Melbourne's Yarra River cuts through the city skyline
Melbourne can empathize with Rodney Dangerfield. Once deemed “Marvelous Melbourne” in the gold-boom days of the 1840’s, it has since been relegated to Australia’s second city. It just can’t seem to “get any respect.” But silver in size is where the city’s runner-up status ends. With its sophisticated style, haute cuisine and cosmopolitan flair, it‘s hard to argue; world-class Melbourne has never been more marvelous.
We allowed ourselves 4 nights, 3 days in Melbourne which was simply not enough. With a population of 3.4 million Melbourne was much bigger and had more to offer than we expected. The city is divided by the Yarra River. Once a dirty eyesore running through the city center, it is now a Melbournian playground, where crew teams work the waterway and pedestrians stroll the esplanade that runs along the river.
We used our first day to explore north of the river. To the north is the Central Business District (CBD) and, traditionally, the city’s working-class neighborhoods. The CBD proved a wonderful mix of past and future, with a combination of sleek new architecture contrasted with Victorian-era edifices. The rectangular CBD has the fortune to be buffered by gardens on all of its four sides, giving the city an open, airy feel. The city turns eastward, literally and figuratively, to the goldmine-era Chinatown, which is a vital part of the city’s dining and commercial scene.
Hustle and bustle of Melbourne's arcades
The best part of the city is its meandering arcades and “Little Streets.” Each East-West running street has a “little” street, or an alleyway-like offshoot of its parent. The best are Little Collins and Little Bourke. These are home to Melbourne’s ubiquitous cafes. Degraves St. is the center of the CBD’s café scene, where espresso flows like water and everyone dines alfresco. We followed Degraves St. to Flinders Way, an alley so tiny it could easily be missed were it “not to be missed.” If the CBD has an arty, hipster scene, it’s here. Bohemian coffee shop and funky restaurant workers hang out and smoke on colorful egg crates in the tightly-wound alley decorated with graffiti, giving you pause to wonder you’re not in some Oriental locale.

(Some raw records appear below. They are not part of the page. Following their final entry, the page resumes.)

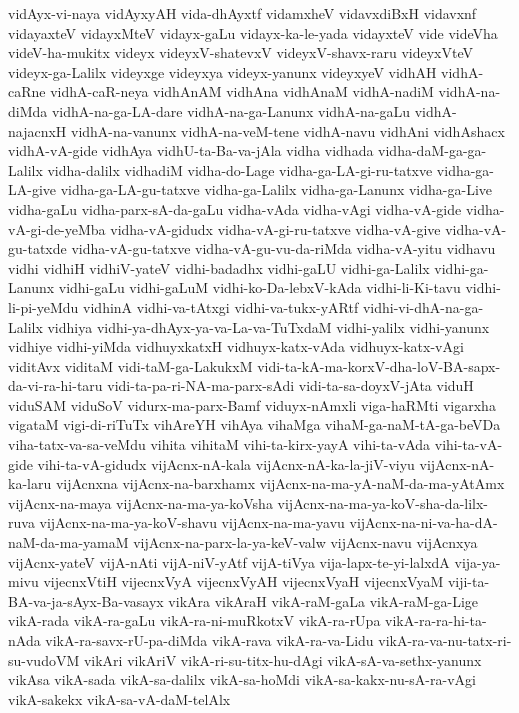 {vidAyx-vi-naya
vidAyxyAH
vida-dhAyxtf
vidamxheV
vidavxdiBxH
vidavxnf
vidayaxteV
vidayxMteV
vidayx-gaLu
vidayx-ka-le-yada
vidayxteV
vide
videVha
videV-ha-mukitx
videyx
videyxV-shatevxV
videyxV-shavx-raru
videyxVteV
videyx-ga-Lalilx
videyxge
videyxya
videyx-yanunx
videyxyeV
vidhAH
vidhA-caRne
vidhA-caR-neya
vidhAnAM
vidhAna
vidhAnaM
vidhA-nadiM
vidhA-na-diMda
vidhA-na-ga-LA-dare
vidhA-na-ga-Lanunx
vidhA-na-gaLu
vidhA-najacnxH
vidhA-na-vanunx
vidhA-na-veM-tene
vidhA-navu
vidhAni
vidhAshacx
vidhA-vA-gide
vidhAya
vidhU-ta-Ba-va-jAla
vidha
vidhada
vidha-daM-ga-ga-Lalilx
vidha-dalilx
vidhadiM
vidha-do-Lage
vidha-ga-LA-gi-ru-tatxve
vidha-ga-LA-give
vidha-ga-LA-gu-tatxve
vidha-ga-Lalilx
vidha-ga-Lanunx
vidha-ga-Live
vidha-gaLu
vidha-parx-sA-da-gaLu
vidha-vAda
vidha-vAgi
vidha-vA-gide
vidha-vA-gi-de-yeMba
vidha-vA-gidudx
vidha-vA-gi-ru-tatxve
vidha-vA-give
vidha-vA-gu-tatxde
vidha-vA-gu-tatxve
vidha-vA-gu-vu-da-riMda
vidha-vA-yitu
vidhavu
vidhi
vidhiH
vidhiV-yateV
vidhi-badadhx
vidhi-gaLU
vidhi-ga-Lalilx
vidhi-ga-Lanunx
vidhi-gaLu
vidhi-gaLuM
vidhi-ko-Da-lebxV-kAda
vidhi-li-Ki-tavu
vidhi-li-pi-yeMdu
vidhinA
vidhi-va-tAtxgi
vidhi-va-tukx-yARtf
vidhi-vi-dhA-na-ga-Lalilx
vidhiya
vidhi-ya-dhAyx-ya-va-La-va-TuTxdaM
vidhi-yalilx
vidhi-yanunx
vidhiye
vidhi-yiMda
vidhuyxkatxH
vidhuyx-katx-vAda
vidhuyx-katx-vAgi
viditAvx
viditaM
vidi-taM-ga-LakukxM
vidi-ta-kA-ma-korxV-dha-loV-BA-sapx-da-vi-ra-hi-taru
vidi-ta-pa-ri-NA-ma-parx-sAdi
vidi-ta-sa-doyxV-jAta
viduH
viduSAM
viduSoV
vidurx-ma-parx-Bamf
viduyx-nAmxli
viga-haRMti
vigarxha
vigataM
vigi-di-riTuTx
vihAreYH
vihAya
vihaMga
vihaM-ga-naM-tA-ga-beVDa
viha-tatx-va-sa-veMdu
vihita
vihitaM
vihi-ta-kirx-yayA
vihi-ta-vAda
vihi-ta-vA-gide
vihi-ta-vA-gidudx
vijAcnx-nA-kala
vijAcnx-nA-ka-la-jiV-viyu
vijAcnx-nA-ka-laru
vijAcnxna
vijAcnx-na-barxhamx
vijAcnx-na-ma-yA-naM-da-ma-yAtAmx
vijAcnx-na-maya
vijAcnx-na-ma-ya-koVsha
vijAcnx-na-ma-ya-koV-sha-da-lilx-ruva
vijAcnx-na-ma-ya-koV-shavu
vijAcnx-na-ma-yavu
vijAcnx-na-ni-va-ha-dA-naM-da-ma-yamaM
vijAcnx-na-parx-la-ya-keV-valw
vijAcnx-navu
vijAcnxya
vijAcnx-yateV
vijA-nAti
vijA-niV-yAtf
vijA-tiVya
vija-lapx-te-yi-lalxdA
vija-ya-mivu
vijecnxVtiH
vijecnxVyA
vijecnxVyAH
vijecnxVyaH
vijecnxVyaM
viji-ta-BA-va-ja-sAyx-Ba-vasayx
vikAra
vikAraH
vikA-raM-gaLa
vikA-raM-ga-Lige
vikA-rada
vikA-ra-gaLu
vikA-ra-ni-muRkotxV
vikA-ra-rUpa
vikA-ra-ra-hi-ta-nAda
vikA-ra-savx-rU-pa-diMda
vikA-rava
vikA-ra-va-Lidu
vikA-ra-va-nu-tatx-ri-su-vudoVM
vikAri
vikAriV
vikA-ri-su-titx-hu-dAgi
vikA-sA-va-sethx-yanunx
vikAsa
vikA-sada
vikA-sa-dalilx
vikA-sa-hoMdi
vikA-sa-kakx-nu-sA-ra-vAgi
vikA-sakekx
vikA-sa-vA-daM-telAlx
}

Victorian architecture of Melbourne
Northern Melbourne also lays claim to the hippest neighborhood, Fitzroy, where Brunswick St. offers a plethora of great restaurants, boutique shops and bookstores. We worked up an appetite wandering around neighboring Collingwood’s main drag, Smith St., not too unlike Brunswick St. but providing more off-beat entertainment. We explored the grounds of Melbourne University and Carlton’s gardens before window-shopping the gelato stands, bakeries and the Italian fare Lygon Street’s “Little Italy” had to offer. We circled back to Fitzroy where a decision on where to eat was almost impossible with all the temptations Fitzroy St. threw at us. Very unlike my carnivorous self, we ended up at a place called Vegie Bar. The place was packed for a Wednesday night and we had fun imbibing in Australia’s micro-brews in the garden outback before enjoying an incredible veggie pizza at one of the restaurant’s communal tables.
Melbournians, proudly punching above their weight, will tell you that before Sydney’s 2000 came their ‘56 and their city is second to none. The south side of the city is a testament to Melbourne’s love of sport. Just south of the Yarra is the Melbourne Cricket Ground, or the “G” as locals call it, where the 1956 Summer Olympics were held. It’s still home to some fierce competition with MCG playing host numerous sporting events including the Australian Football League’s Aussie rule footbal Grand Final and the well-attended Boxing Day Test Match for the ever-popular cricket.
The Royal Botanic Gardens of Melbourne
As if Melbourne and Sydney needed more fuel for their fiery rivalry, the Royal Botanic Gardens near South Yarra are superior even to Sydney’s. We wandered around the gardens for hours and only saw a tenth of their foliage. We walked through dense rainforest to alpine surroundings in the course of a mile.
Melbourne’s more affluent half is to the south. There, we walked down Chapel St. and Toorak Rd, home to upscale boutiques, name-brand fashion outposts and trendy bars and restaurants. From there, we walked all the way to St. Kilda, the seedy-meets-upscale beach area of Melbourne. Acland St. is the center of the action and we enjoyed an Aussie favorite – fish ‘n chips – while watching everyone pre-game before hitting up the dance clubs. The beach itself is a far cry from Australia’s finest but is a great repose for anyone looking to get out of the city.
Melbourne never really stopped being the wonderful metropolis that it is today; it’s not marvelous once again. Some people just need a little reminding. For those, once again, Melbourne is marvelous.